Problem while uploading files (with special characters)

ralph-wgtralph-wgt Member Posts: 6 Contributor II
edited November 2018 in Help
Hello there,

we are facing various problems with the RapidAnalytics. I would like to explain those problems here while we hope, that anyone may have experienced the same issues and knows how to solve them.

To begin with, I tried to upload a csv-File with special characters (swedish, which should be possible with UTF-8, as well as ISO-8859-1 and Windows-1552). Well, in RapidMiner there is no problem with this.
But when copy-paste the imported file from the local to the RapidAnalytics-Repository (home-directory), the upload goes well in the first place. But when I try to open the file (for example double-click) from the Analytics-Repository, I get:

"Message: Cannot parse I/O-Object: com.rapidminer.repository.RepositoryException: Cannot download IOObject: 500: Internal Server Error"

The server at this time states the following:
"13:52:14,438 INFO  [de.rapidanalytics.ejb.RepositoryStorageEJBImpl] admin submitted new object to /home/hoepken/data/OverallBookings_Ausschnitt1.
13:52:14,463 INFO  [de.rapidanalytics.ejb.RepositoryEJBImpl] Creating recursively: home/hoepken/data
13:52:14,467 INFO  [de.rapidanalytics.ejb.RepositoryEJBImpl] admin created entry '/home/hoepken/data/OverallBookings_Ausschnitt1 of type 'data'.
13:52:14,482 INFO  [com.rapidminer.example.db.ExampleSetToDB] Dropping data tables for es_65
13:52:14,504 INFO  [com.rapidminer.example.db.ExampleSetToDB] Cannot determine number of subtables.

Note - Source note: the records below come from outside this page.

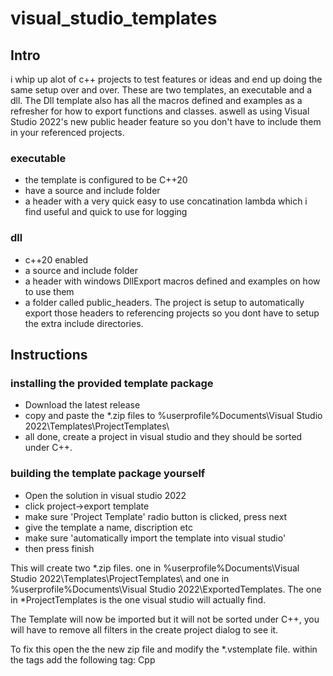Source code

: # visual_studio_templates

## Intro
i whip up alot of c++ projects to test features or ideas and end up doing the same setup over and over.
These are two templates, an executable and a dll.
The Dll template also has all the macros defined and examples as a refresher for how to export functions and classes. aswell as using Visual Studio 2022's new public header feature so you don't have to include them in your referenced projects.

### executable
- the template is configured to be C++20
- have a source and include folder
- a header with a very quick easy to use concatination lambda which i find useful and quick to use for logging

### dll
- c++20 enabled
- a source and include folder
- a header with windows DllExport macros defined and examples on how to use them
- a folder called public_headers. The project is setup to automatically export those headers to referencing projects so you dont have to setup the extra include directories.

## Instructions

### installing the provided template package
- Download the latest release
- copy and paste the \*.zip files to %userprofile%Documents\Visual Studio 2022\Templates\ProjectTemplates\
- all done, create a project in visual studio and they should be sorted under C++.

### building the template package yourself
- Open the solution in visual studio 2022
- click project->export template
- make sure 'Project Template' radio button is clicked, press next
- give the template a name, discription etc 
- make sure 'automatically import the template into visual studio'
- then press finish

This will create two \*.zip files. one in %userprofile%Documents\Visual Studio 2022\Templates\ProjectTemplates\ and one in %userprofile%Documents\Visual Studio 2022\ExportedTemplates\.
The one in \*ProjectTemplates is the one visual studio will actually find.

The Template will now be imported but it will not be sorted under C++, you will have to remove all filters in the create project dialog to see it.

To fix this open the the new zip file and modify the \*.vstemplate file. within the <LanguageTag> tags add the following tag: <LanguageTag>Cpp</LanguageTag>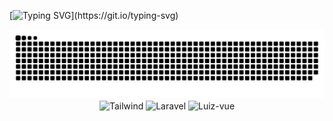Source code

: [![Typing SVG](https://readme-typing-svg.herokuapp.com/?color=ff9900&size=35&center=true&vCenter=true&width=1000&lines=Hi,+my+name+is+Luiz+Matos;I+from+Brazil,+Guararapes+-+SP;I'm+a+web+programmer+at+Intersolid+Software;Be+Welcome!)](https://git.io/typing-svg)

<div align="center">
<picture>
 <source media="(prefers-color-scheme: dark)" srcset="https://raw.githubusercontent.com/matosluizdev/matosluizdev/output/github-contribution-grid-snake-dark.svg">
  <source media="(prefers-color-scheme: light)" srcset="https://raw.githubusercontent.com/matosluizdev/matosluizdev/output/github-contribution-grid-snake.svg">
  <img alt="github contribution grid snake animation" src="https://raw.githubusercontent.com/matosluizdev/matosluizdev/output/github-contribution-grid-snake.svg">
</picture>
  <br>
 <img align="center" alt="Tailwind" height="40" width="50" src="https://devicons.dev.br/icons?icon=TailwindCSS&theme=dark">
 <img align="center" alt="Laravel" height="40" width="50"  src="https://devicons.dev.br/icons?icon=Laravel&theme=dark" />
 <img align="center" alt="Luiz-vue" height="40" width="50" src="https://devicons.dev.br/icons?icon=VueJS&theme=dark" />
</div>
<br>
<div>
 
</div>

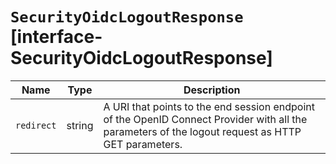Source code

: # `SecurityOidcLogoutResponse` [interface-SecurityOidcLogoutResponse]

| Name | Type | Description |
| - | - | - |
| `redirect` | string | A URI that points to the end session endpoint of the OpenID Connect Provider with all the parameters of the logout request as HTTP GET parameters. |
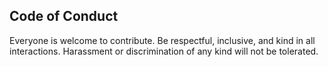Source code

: ## Code of Conduct

Everyone is welcome to contribute. Be respectful, inclusive, and kind in all interactions. Harassment or discrimination of any kind will not be tolerated.
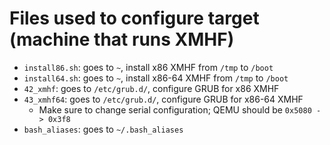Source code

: # Files used to configure target (machine that runs XMHF)

* `install86.sh`: goes to `~`, install x86 XMHF from `/tmp` to `/boot`
* `install64.sh`: goes to `~`, install x86-64 XMHF from `/tmp` to `/boot`
* `42_xmhf`: goes to `/etc/grub.d/`, configure GRUB for x86 XMHF
* `43_xmhf64`: goes to `/etc/grub.d/`, configure GRUB for x86-64 XMHF
	* Make sure to change serial configuration; QEMU should be `0x5080 -> 0x3f8`
* `bash_aliases`: goes to `~/.bash_aliases`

Probably tables already deleted: java.sql.SQLSyntaxErrorException: ORA-00942: table or view does not exist

13:52:14,512 INFO  [com.rapidminer.example.db.ExampleSetToDB] Failed to drop table: java.sql.SQLSyntaxErrorException: ORA-00942: table or view does not exist
. (Ignoring)
13:52:14,520 INFO  [com.rapidminer.example.db.ExampleSetToDB] Failed to drop table: java.sql.SQLSyntaxErrorException: ORA-00942: table or view does not exist
. (Ignoring)
13:52:14,528 INFO  [com.rapidminer.example.db.ExampleSetToDB] Failed to drop table: java.sql.SQLSyntaxErrorException: ORA-00942: table or view does not exist
. (Ignoring)
13:52:14,865 WARNING [de.rapidanalytics.entity.IOObjectVersion] Cannot store example set: java.sql.SQLException: ORA-12899: value too large for column "RAPIDANALYTICS"."es_65_meta"."attributeName" (actual: 22, maximum: 21)
: java.sql.SQLException: ORA-12899: value too large for column "RAPIDANALYTICS"."es_65_meta"."attributeName" (actual: 22, maximum: 21)"


---

The first Infos ("failed to drop table") I get with every Database (in the past days I tried MySQL, PostgreSQL and Oracle as well).


Obviously, the problem is not the file size, as I also tried to cut the csv-file to only some rows, so that the file is only 72kb.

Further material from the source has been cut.